This workflow creates a clear separation between original data and processed outputs, which improves reproducibility and transparency.

Avoid manually editing files inside the Raw Data/ folder. If data cleaning is required, create a cleaned version in the Outputs/ folder instead.

1.4 R Markdown and bookdown workflows

R Markdown combines text, code, and results within a single document. This makes it possible to explain the purpose of an analysis while also showing the code and outputs used to produce the results.

In this course, each major topic is stored in a separate .Rmd file, and bookdown combines these files into a single website or book.

The order of chapters is controlled by _bookdown.yml. A typical configuration looks like this:

book_filename: "data-management-with-r"
output_dir: "docs"

rmd_files:
  - "index.Rmd"
  - "01_project_setup.Rmd"
  - "02_tidyverse_basics.Rmd"
  - "03_joining_data.Rmd"
  - "04_data_cleaning.Rmd"
  - "05_strings_regex.Rmd"
  - "06_visualization.Rmd"
  - "07_exploratory_analysis.Rmd"
  - "08_storyboard_reporting.Rmd"

Inside each chapter file, only one top-level heading should normally be used:

# Chapter Title

Subsections should use lower heading levels:

## Section
### Subsection

Using multiple # headings inside the same file causes bookdown to incorrectly interpret them as separate chapters, which leads to a disorganized sidebar and navigation structure.
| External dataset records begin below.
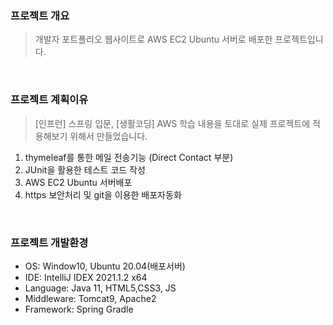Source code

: ### 프로젝트 개요
> 개발자 포트폴리오 웹사이트로 AWS EC2 Ubuntu 서버로 배포한 프로젝트입니다.

<br>

### 프로젝트 계획이유
> [인프런] 스프링 입문, [생활코딩] AWS 학습 내용을 토대로 실제 프로젝트에 적용해보기 위해서 만들었습니다. 
1. thymeleaf를 통한 메일 전송기능 (Direct Contact 부분)
2. JUnit을 활용한 테스트 코드 작성
3. AWS EC2 Ubuntu 서버배포
4. https 보안처리 및 git을 이용한 배포자동화
   
<br>

### 프로젝트 개발환경
+ OS: Window10, Ubuntu 20.04(배포서버)
+ IDE: IntelliJ IDEX 2021.1.2 x64
+ Language: Java 11, HTML5,CSS3, JS
+ Middleware: Tomcat9, Apache2
+ Framework: Spring Gradle

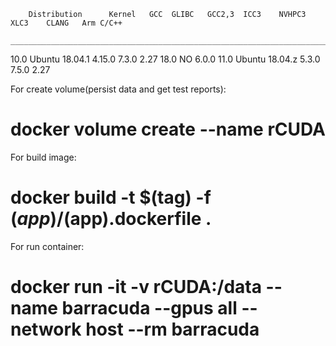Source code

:        Distribution	  Kernel   GCC	GLIBC	GCC2,3	ICC3	NVHPC3	XLC3	CLANG	Arm C/C++
        ___________________________________________________________________________________
10.0    Ubuntu 18.04.1	 4.15.0	  7.3.0	 2.27         18.0           NO   6.0.0
11.0    Ubuntu 18.04.z   5.3.0    7.5.0  2.27  



For create volume(persist data and get test reports):
# docker volume create --name rCUDA

For build image:
# docker build -t $(tag) -f $(app)/$(app).dockerfile .

For run container:
# docker run -it  -v rCUDA:/data --name barracuda --gpus all --network host --rm barracuda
A typical R Markdown workflow often follows a consistent sequence:

  1. Introduce the purpose of the analysis.
  2. Load the required packages.
  3. Read the data.
  4. Clean or transform the data.
  5. Create summaries, tables, or figures.
  6. Explain the results.
  7. Save outputs if needed.

This structure helps readers understand not only what the code does, but also why each step is being performed.

1.5 Git, GitHub, and reproducible analysis

As projects become larger and more collaborative, version control becomes increasingly important. Git is a version control system that tracks changes made to files over time, while GitHub provides an online platform for storing and sharing Git repositories.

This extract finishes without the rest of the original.